→ Work instructions: Omit every picture, then return each line of the data below exactly.

(Stored items)
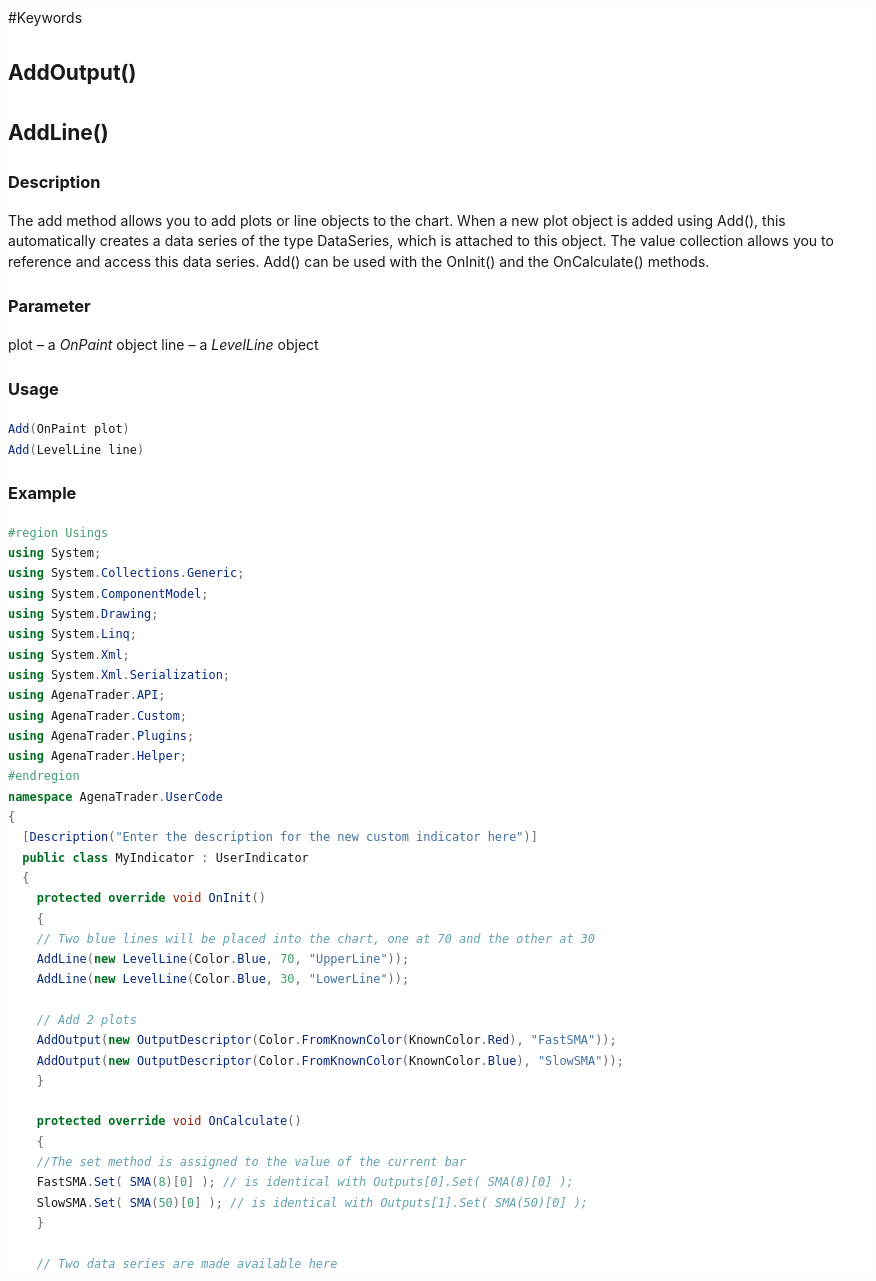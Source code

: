 
#Keywords

## AddOutput()
## AddLine()
### Description
The add method allows you to add plots or line objects to the chart. When a new plot object is added using Add(), this automatically creates a data series of the type DataSeries, which is attached to this object. The value collection allows you to reference and access this data series.
Add<xxx>() can be used with the OnInit() and the OnCalculate() methods.

### Parameter
plot – a *OnPaint* object
line – a *LevelLine* object

### Usage
```cs
Add(OnPaint plot)
Add(LevelLine line)
```

### Example
```cs
#region Usings
using System;
using System.Collections.Generic;
using System.ComponentModel;
using System.Drawing;
using System.Linq;
using System.Xml;
using System.Xml.Serialization;
using AgenaTrader.API;
using AgenaTrader.Custom;
using AgenaTrader.Plugins;
using AgenaTrader.Helper;
#endregion
namespace AgenaTrader.UserCode
{
  [Description("Enter the description for the new custom indicator here")]
  public class MyIndicator : UserIndicator
  {
    protected override void OnInit()
    {
    // Two blue lines will be placed into the chart, one at 70 and the other at 30
    AddLine(new LevelLine(Color.Blue, 70, "UpperLine"));
    AddLine(new LevelLine(Color.Blue, 30, "LowerLine"));

    // Add 2 plots
    AddOutput(new OutputDescriptor(Color.FromKnownColor(KnownColor.Red), "FastSMA"));
    AddOutput(new OutputDescriptor(Color.FromKnownColor(KnownColor.Blue), "SlowSMA"));
    }

    protected override void OnCalculate()
    {
    //The set method is assigned to the value of the current bar
    FastSMA.Set( SMA(8)[0] ); // is identical with Outputs[0].Set( SMA(8)[0] );
    SlowSMA.Set( SMA(50)[0] ); // is identical with Outputs[1].Set( SMA(50)[0] );
    }

    // Two data series are made available here
```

→ Solution for this problem:
Source code

: 
#Keywords

## AddOutput()
## AddLine()
### Description
The add method allows you to add plots or line objects to the chart. When a new plot object is added using Add(), this automatically creates a data series of the type DataSeries, which is attached to this object. The value collection allows you to reference and access this data series.
Add<xxx>() can be used with the OnInit() and the OnCalculate() methods.

### Parameter
plot – a *OnPaint* object
line – a *LevelLine* object

### Usage
```cs
Add(OnPaint plot)
Add(LevelLine line)
```

### Example
```cs
#region Usings
using System;
using System.Collections.Generic;
using System.ComponentModel;
using System.Drawing;
using System.Linq;
using System.Xml;
using System.Xml.Serialization;
using AgenaTrader.API;
using AgenaTrader.Custom;
using AgenaTrader.Plugins;
using AgenaTrader.Helper;
#endregion
namespace AgenaTrader.UserCode
{
  [Description("Enter the description for the new custom indicator here")]
  public class MyIndicator : UserIndicator
  {
    protected override void OnInit()
    {
    // Two blue lines will be placed into the chart, one at 70 and the other at 30
    AddLine(new LevelLine(Color.Blue, 70, "UpperLine"));
    AddLine(new LevelLine(Color.Blue, 30, "LowerLine"));

    // Add 2 plots
    AddOutput(new OutputDescriptor(Color.FromKnownColor(KnownColor.Red), "FastSMA"));
    AddOutput(new OutputDescriptor(Color.FromKnownColor(KnownColor.Blue), "SlowSMA"));
    }

    protected override void OnCalculate()
    {
    //The set method is assigned to the value of the current bar
    FastSMA.Set( SMA(8)[0] ); // is identical with Outputs[0].Set( SMA(8)[0] );
    SlowSMA.Set( SMA(50)[0] ); // is identical with Outputs[1].Set( SMA(50)[0] );
    }

    // Two data series are made available here
```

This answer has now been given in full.